Stanley explained that when she first started at DePaul, a nonprofit human services organization, seven years ago, she was new to executive leadership. In order to gain more skills, she decided to enroll in the Batten Leadership Institute. The program offers undergraduate classes and an executive education leadership certificate.
“The experience was transformational in terms of my own learning and how I put it into practice,” she said of the program.
She noted that a large portion of the work that is down at the institute is “below the neck,” training people to feel things on a gut level. “There are so many things you can learn intellectually and never put them into practice,” she said. “The real shining light of the program is its ability to get you to work things out in real life.”
Since graduating from the program, Stanley serves as a distinguished fellow at the institute. She said that she uses examples from her work at DePaul to illustrate leadership strategies. “I’m able to show students what things look like from the perspective of a real job with real people and real problems,” she said.

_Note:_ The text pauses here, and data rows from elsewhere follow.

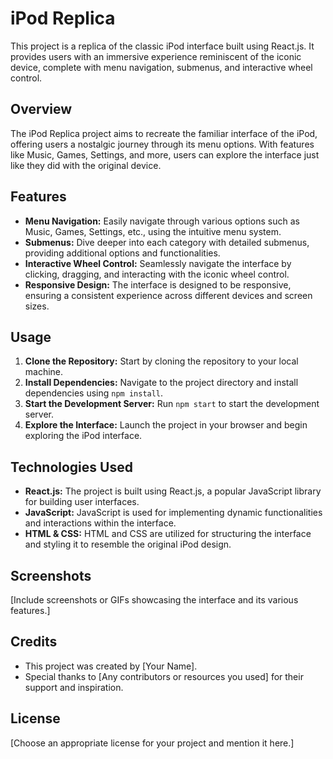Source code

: # iPod Replica

This project is a replica of the classic iPod interface built using React.js. It provides users with an immersive experience reminiscent of the iconic device, complete with menu navigation, submenus, and interactive wheel control.

## Overview

The iPod Replica project aims to recreate the familiar interface of the iPod, offering users a nostalgic journey through its menu options. With features like Music, Games, Settings, and more, users can explore the interface just like they did with the original device.

## Features

- **Menu Navigation:** Easily navigate through various options such as Music, Games, Settings, etc., using the intuitive menu system.
- **Submenus:** Dive deeper into each category with detailed submenus, providing additional options and functionalities.
- **Interactive Wheel Control:** Seamlessly navigate the interface by clicking, dragging, and interacting with the iconic wheel control.
- **Responsive Design:** The interface is designed to be responsive, ensuring a consistent experience across different devices and screen sizes.

## Usage

1. **Clone the Repository:** Start by cloning the repository to your local machine.
2. **Install Dependencies:** Navigate to the project directory and install dependencies using `npm install`.
3. **Start the Development Server:** Run `npm start` to start the development server.
4. **Explore the Interface:** Launch the project in your browser and begin exploring the iPod interface.

## Technologies Used

- **React.js:** The project is built using React.js, a popular JavaScript library for building user interfaces.
- **JavaScript:** JavaScript is used for implementing dynamic functionalities and interactions within the interface.
- **HTML & CSS:** HTML and CSS are utilized for structuring the interface and styling it to resemble the original iPod design.

## Screenshots

[Include screenshots or GIFs showcasing the interface and its various features.]

## Credits

- This project was created by [Your Name].
- Special thanks to [Any contributors or resources you used] for their support and inspiration.

## License

[Choose an appropriate license for your project and mention it here.]
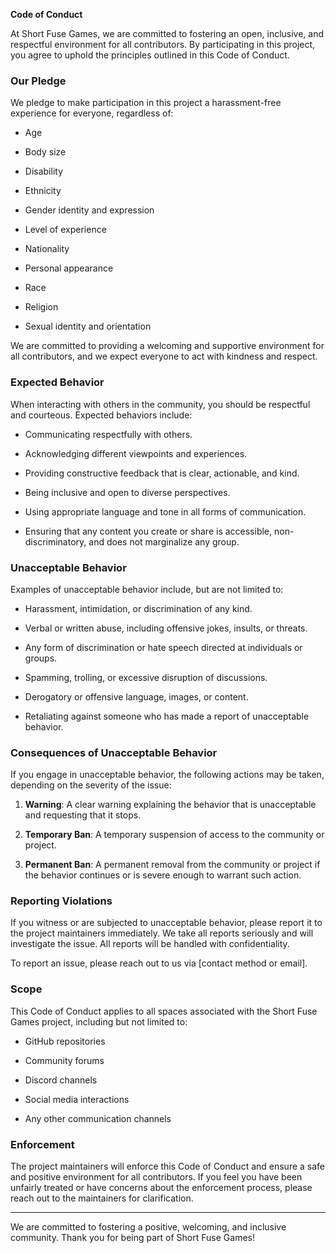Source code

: **Code of Conduct**

At Short Fuse Games, we are committed to fostering an open, inclusive, and respectful environment for all contributors. By participating in this project, you agree to uphold the principles outlined in this Code of Conduct.

### Our Pledge

We pledge to make participation in this project a harassment-free experience for everyone, regardless of:

-   Age

-   Body size

-   Disability

-   Ethnicity

-   Gender identity and expression

-   Level of experience

-   Nationality

-   Personal appearance

-   Race

-   Religion

-   Sexual identity and orientation

We are committed to providing a welcoming and supportive environment for all contributors, and we expect everyone to act with kindness and respect.

### Expected Behavior

When interacting with others in the community, you should be respectful and courteous. Expected behaviors include:

-   Communicating respectfully with others.

-   Acknowledging different viewpoints and experiences.

-   Providing constructive feedback that is clear, actionable, and kind.

-   Being inclusive and open to diverse perspectives.

-   Using appropriate language and tone in all forms of communication.

-   Ensuring that any content you create or share is accessible, non-discriminatory, and does not marginalize any group.

### Unacceptable Behavior

Examples of unacceptable behavior include, but are not limited to:

-   Harassment, intimidation, or discrimination of any kind.

-   Verbal or written abuse, including offensive jokes, insults, or threats.

-   Any form of discrimination or hate speech directed at individuals or groups.

-   Spamming, trolling, or excessive disruption of discussions.

-   Derogatory or offensive language, images, or content.

-   Retaliating against someone who has made a report of unacceptable behavior.

### Consequences of Unacceptable Behavior

If you engage in unacceptable behavior, the following actions may be taken, depending on the severity of the issue:

1.  **Warning**: A clear warning explaining the behavior that is unacceptable and requesting that it stops.

2.  **Temporary Ban**: A temporary suspension of access to the community or project.

3.  **Permanent Ban**: A permanent removal from the community or project if the behavior continues or is severe enough to warrant such action.

### Reporting Violations

If you witness or are subjected to unacceptable behavior, please report it to the project maintainers immediately. We take all reports seriously and will investigate the issue. All reports will be handled with confidentiality.

To report an issue, please reach out to us via [contact method or email].

### Scope

This Code of Conduct applies to all spaces associated with the Short Fuse Games project, including but not limited to:

-   GitHub repositories

-   Community forums

-   Discord channels

-   Social media interactions

-   Any other communication channels

### Enforcement

The project maintainers will enforce this Code of Conduct and ensure a safe and positive environment for all contributors. If you feel you have been unfairly treated or have concerns about the enforcement process, please reach out to the maintainers for clarification.

* * * * *

We are committed to fostering a positive, welcoming, and inclusive community. Thank you for being part of Short Fuse Games!
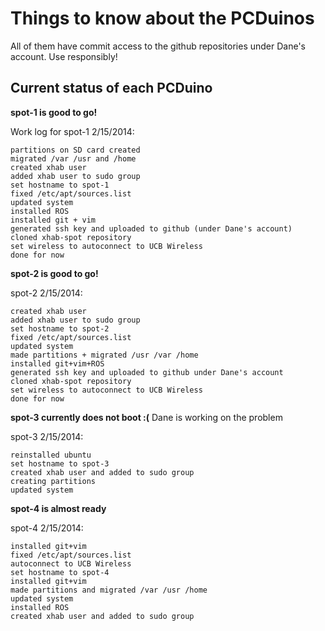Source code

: # Things to know about the PCDuinos

All of them have commit access to the github repositories under Dane's account.
Use responsibly!

## Current status of each PCDuino

**spot-1 is good to go!**

Work log for spot-1 2/15/2014:

    partitions on SD card created
    migrated /var /usr and /home
    created xhab user
    added xhab user to sudo group
    set hostname to spot-1
    fixed /etc/apt/sources.list
    updated system
    installed ROS
    installed git + vim
    generated ssh key and uploaded to github (under Dane's account)
    cloned xhab-spot repository
    set wireless to autoconnect to UCB Wireless
    done for now

**spot-2 is good to go!**

spot-2 2/15/2014:

    created xhab user
    added xhab user to sudo group
    set hostname to spot-2
    fixed /etc/apt/sources.list
    updated system
    made partitions + migrated /usr /var /home
    installed git+vim+ROS
    generated ssh key and uploaded to github under Dane's account
    cloned xhab-spot repository
    set wireless to autoconnect to UCB Wireless
    done for now

**spot-3 currently does not boot :(**
Dane is working on the problem

spot-3 2/15/2014:

    reinstalled ubuntu
    set hostname to spot-3
    created xhab user and added to sudo group
    creating partitions
    updated system

**spot-4 is almost ready**

spot-4 2/15/2014:

    installed git+vim
    fixed /etc/apt/sources.list
    autoconnect to UCB Wireless
    set hostname to spot-4
    installed git+vim
    made partitions and migrated /var /usr /home
    updated system
    installed ROS
    created xhab user and added to sudo group


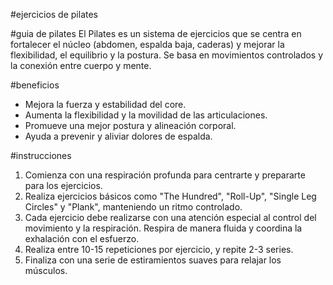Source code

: #ejercicios de pilates

#guia de pilates
El Pilates es un sistema de ejercicios que se centra en fortalecer el núcleo (abdomen, espalda baja, caderas) y mejorar la flexibilidad, el equilibrio y la postura. Se basa en movimientos controlados y la conexión entre cuerpo y mente.

#beneficios
- Mejora la fuerza y estabilidad del core.
- Aumenta la flexibilidad y la movilidad de las articulaciones.
- Promueve una mejor postura y alineación corporal.
- Ayuda a prevenir y aliviar dolores de espalda.

#instrucciones
1. Comienza con una respiración profunda para centrarte y prepararte para los ejercicios.
2. Realiza ejercicios básicos como "The Hundred", "Roll-Up", "Single Leg Circles" y "Plank", manteniendo un ritmo controlado.
3. Cada ejercicio debe realizarse con una atención especial al control del movimiento y la respiración. Respira de manera fluida y coordina la exhalación con el esfuerzo.
4. Realiza entre 10-15 repeticiones por ejercicio, y repite 2-3 series.
5. Finaliza con una serie de estiramientos suaves para relajar los músculos.


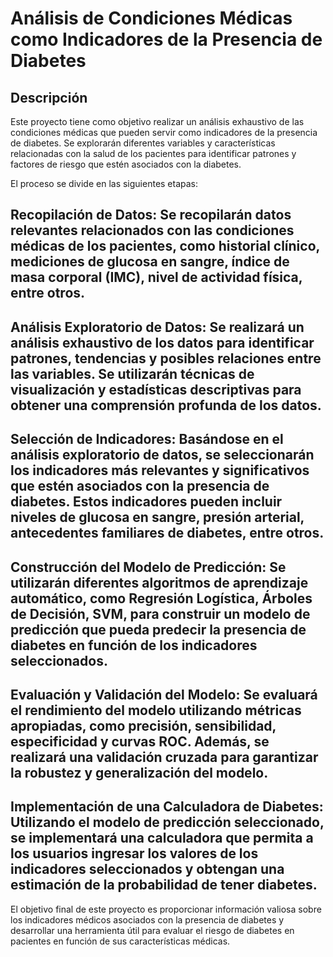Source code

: # Análisis de Condiciones Médicas como Indicadores de la Presencia de Diabetes
## Descripción
Este proyecto tiene como objetivo realizar un análisis exhaustivo de las condiciones médicas que pueden servir como indicadores de la presencia de diabetes. Se explorarán diferentes variables y características relacionadas con la salud de los pacientes para identificar patrones y factores de riesgo que estén asociados con la diabetes.

El proceso se divide en las siguientes etapas:

## Recopilación de Datos: Se recopilarán datos relevantes relacionados con las condiciones médicas de los pacientes, como historial clínico, mediciones de glucosa en sangre, índice de masa corporal (IMC), nivel de actividad física, entre otros.

## Análisis Exploratorio de Datos: Se realizará un análisis exhaustivo de los datos para identificar patrones, tendencias y posibles relaciones entre las variables. Se utilizarán técnicas de visualización y estadísticas descriptivas para obtener una comprensión profunda de los datos.

## Selección de Indicadores: Basándose en el análisis exploratorio de datos, se seleccionarán los indicadores más relevantes y significativos que estén asociados con la presencia de diabetes. Estos indicadores pueden incluir niveles de glucosa en sangre, presión arterial, antecedentes familiares de diabetes, entre otros.

## Construcción del Modelo de Predicción: Se utilizarán diferentes algoritmos de aprendizaje automático, como Regresión Logística, Árboles de Decisión, SVM, para construir un modelo de predicción que pueda predecir la presencia de diabetes en función de los indicadores seleccionados.

## Evaluación y Validación del Modelo: Se evaluará el rendimiento del modelo utilizando métricas apropiadas, como precisión, sensibilidad, especificidad y curvas ROC. Además, se realizará una validación cruzada para garantizar la robustez y generalización del modelo.

## Implementación de una Calculadora de Diabetes: Utilizando el modelo de predicción seleccionado, se implementará una calculadora que permita a los usuarios ingresar los valores de los indicadores seleccionados y obtengan una estimación de la probabilidad de tener diabetes.

El objetivo final de este proyecto es proporcionar información valiosa sobre los indicadores médicos asociados con la presencia de diabetes y desarrollar una herramienta útil para evaluar el riesgo de diabetes en pacientes en función de sus características médicas.
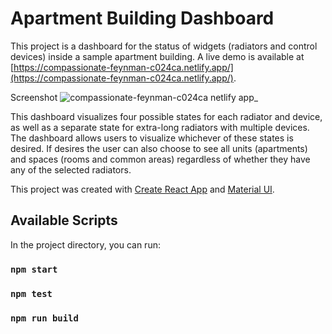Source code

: # Apartment Building Dashboard

This project is a dashboard for the status of widgets (radiators and control devices) inside a sample apartment building. A live demo is available at [https://compassionate-feynman-c024ca.netlify.app/](https://compassionate-feynman-c024ca.netlify.app/).

Screenshot
![compassionate-feynman-c024ca netlify app_](https://user-images.githubusercontent.com/5913839/120117145-c964ab00-c159-11eb-8f21-07742a9708a5.png)

This dashboard visualizes four possible states for each radiator and device, as well as a separate state for extra-long radiators with multiple devices. The dashboard allows users to visualize whichever of these states is desired. If desires the user can also choose to see all units (apartments) and spaces (rooms and common areas) regardless of whether they have any of the selected radiators.

This project was created with [Create React App](https://github.com/facebook/create-react-app) and [Material UI](https://www.material-ui.com).

## Available Scripts

In the project directory, you can run:

### `npm start`

### `npm test`

### `npm run build`
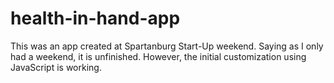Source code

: health-in-hand-app
==================

This was an app created at Spartanburg Start-Up weekend. Saying as I only had a weekend, it is unfinished.
However, the initial customization using JavaScript is working.
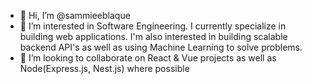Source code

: - 👋 Hi, I’m @sammieeblaque
- 👀 I’m interested in Software Engineering. I currently specialize in building web applications. 
     I'm also interested in building scalable backend API's as well as using Machine Learning to solve problems.
- 💞️ I’m looking to collaborate on React & Vue projects as well as Node(Express.js, Nest.js) where possible


<!---
sammieeblaque/sammieeblaque is a ✨ special ✨ repository because its `README.md` (this file) appears on your GitHub profile.
You can click the Preview link to take a look at your changes.
--->
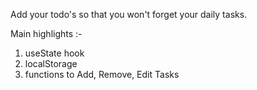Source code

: Add your todo's so that you won't forget your daily tasks.

Main highlights :- 
1. useState hook
2. localStorage
3. functions to Add, Remove, Edit Tasks
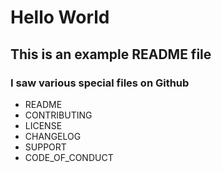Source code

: # Hello World

## This is an example README file

### I saw various special files on Github

* README
* CONTRIBUTING
* LICENSE
* CHANGELOG
* SUPPORT
* CODE_OF_CONDUCT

Stanley explained that she doesn’t know of any leader that doesn’t have to deal with conflict on some level, whether it be directly related to their work or outside conflict that is brought into the organization by the people who are a part of it.
“Conflict is an important topic for anyone breathing in our country right now with all that’s going on, but for business leaders in particular conflict exists within our organizations on many levels,” Stanley said.
She went on to stress to those in attendance that it’s important not to just tolerate conflict on the organizational level, but to leverage it to move their organizations forward.
“Conflict is a much better tool than harmony in getting traction on important things if you know how to artfully work with it,” she said.
To illustrate her point, Stanley pointed to the transition in leadership style that DePaul has embraced from artificial harmony to embracing conflict.
“We were a super supportive team. If someone brought an idea to the table, we would often talk about all of the ways we would support it,” she said. “One of the shifts we’ve made in our culture is that we now recognize the value of conflict. It’s no longer acceptable for someone to bring an idea to the table and there not to be any conflict about it, which requires the perfection of ideas.”
She added that before making the shift in approach, her team had a conversation about how they were going to “fake” the conflict in order to get comfortable disagreeing about ideas. Even if there wasn’t disagreement about an idea, she said, various members of the team would play devil’s advocate just to get used to voicing opposing opinions.